Beat the egg white with 1 tablespoon of sugar until stiff and set aside.

Bring to a full boil, stirring. Remove from the heat and fold in the beaten egg white and vanilla extract. Pour into a bowl or ladle into individual glasses. 

Delicious served with a berry purée and softly whipped cream.

Date and Walnut Meringues

These little does were super delicious with a dollop of softly whipped cream.

Makes 4-6 dozen depending on size

110ml egg whites

¼ tsp white wine vinegar

200g caster sugar

½ tsp pure vanilla extract

50g chopped walnuts

50g chopped dates (Deglet or Medjool)

Make the meringue.

In a food mixer, whisk the egg whites until they are foaming, add the vinegar.  Whisk to a light froth and begin adding the sugar one heaped tablespoon at a time.  Continue beating until stiff peaks form at the base of the whisk and the sugar has dissolved.  Beat in the vanilla extract and fold in the dates and walnuts.

Preheat the oven to 110°C/Gas Mark ¼.

Drop teaspoons of the meringue mixture on baking parchment lined trays and bake in the preheated oven for 30 minutes approx. or until the meringues easily lift off the parchment – turn off the oven and allow to cool. Store in an airtight tin. The meringues will develop a marshmallow-like centre.

Rolled Baklava

These delicious Greek pastry treats keep in a covered container for weeks on end, that’s if you can resist…

175g walnuts finely ground (use a food processor)

3 tbsp caster sugar

½ tsp ground cinnamon

175g filo pastry sheets (6-7 sheets approx.)

110g butter, melted

2 tbsp olive oil


175g granulated sugar

175ml water

1 tsp crushed cardamom pods (optional)

cinnamon stick

strip lemon rind

1 tbsp lemon juice

1 tbsp honey

1 tsp rosewater (optional)

1 x 20.5cm square tin

1 wooden dowel or long chopstick

First prepare the syrup.

Boil the sugar and water with the cardamom, cinnamon stick and lemon rind to form a thick syrup.

Add the lemon juice, honey and rosewater if using. Set aside to cool.

NOTE: for absorption, cool syrup must be poured over the hot pastry.

Mix the ground walnuts with the caster sugar and the ground cinnamon.

Melt the butter with the olive oil. Butter the tin.
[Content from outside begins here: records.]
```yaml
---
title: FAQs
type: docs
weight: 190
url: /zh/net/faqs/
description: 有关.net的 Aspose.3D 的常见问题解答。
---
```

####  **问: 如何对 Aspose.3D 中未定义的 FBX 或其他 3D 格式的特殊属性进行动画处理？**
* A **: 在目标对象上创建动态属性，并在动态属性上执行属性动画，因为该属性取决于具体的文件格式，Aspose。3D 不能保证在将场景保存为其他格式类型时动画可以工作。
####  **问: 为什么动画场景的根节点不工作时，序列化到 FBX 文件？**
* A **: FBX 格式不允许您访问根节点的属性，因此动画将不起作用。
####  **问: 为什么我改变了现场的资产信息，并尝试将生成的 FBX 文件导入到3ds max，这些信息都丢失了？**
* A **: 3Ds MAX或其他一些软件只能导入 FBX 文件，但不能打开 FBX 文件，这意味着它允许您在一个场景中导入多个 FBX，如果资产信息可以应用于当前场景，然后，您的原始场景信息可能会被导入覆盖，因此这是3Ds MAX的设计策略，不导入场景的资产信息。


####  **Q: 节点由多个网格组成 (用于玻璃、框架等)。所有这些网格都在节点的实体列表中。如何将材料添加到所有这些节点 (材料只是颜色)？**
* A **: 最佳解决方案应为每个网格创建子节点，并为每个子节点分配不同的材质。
Preheat the oven to 200°C/Gas Mark 6.

On a clean counter or marble slab, brush one sheet of filo with melted butter. Place one-sixth of the walnut mixture in a row 2.5cm from the buttered edge of the shorter end of the filo sheet. Place the dowel next to the nuts. Roll up the pastry like a Swiss roll keeping the dowel inside. When rolled, scrunch the pastry into a ruffled shape. Remove the dowel and place the scrunched roll in the buttered tin. Repeat with the remaining filo. Once all the rolls are in the baking dish, brush with butter, cut through them at 2.5cm intervals. (It’s important to cut the baklava before baking).

Bake in the preheated oven for 10 minutes; reduce the heat to 180°C/Gas Mark 4 and continue baking for 20 minutes or until golden on all sides. Remove from the oven, pour the cool syrup over the hot pastry, and listen to the syrup sing as it is absorbed.

Allow to cool and serve at room temperature.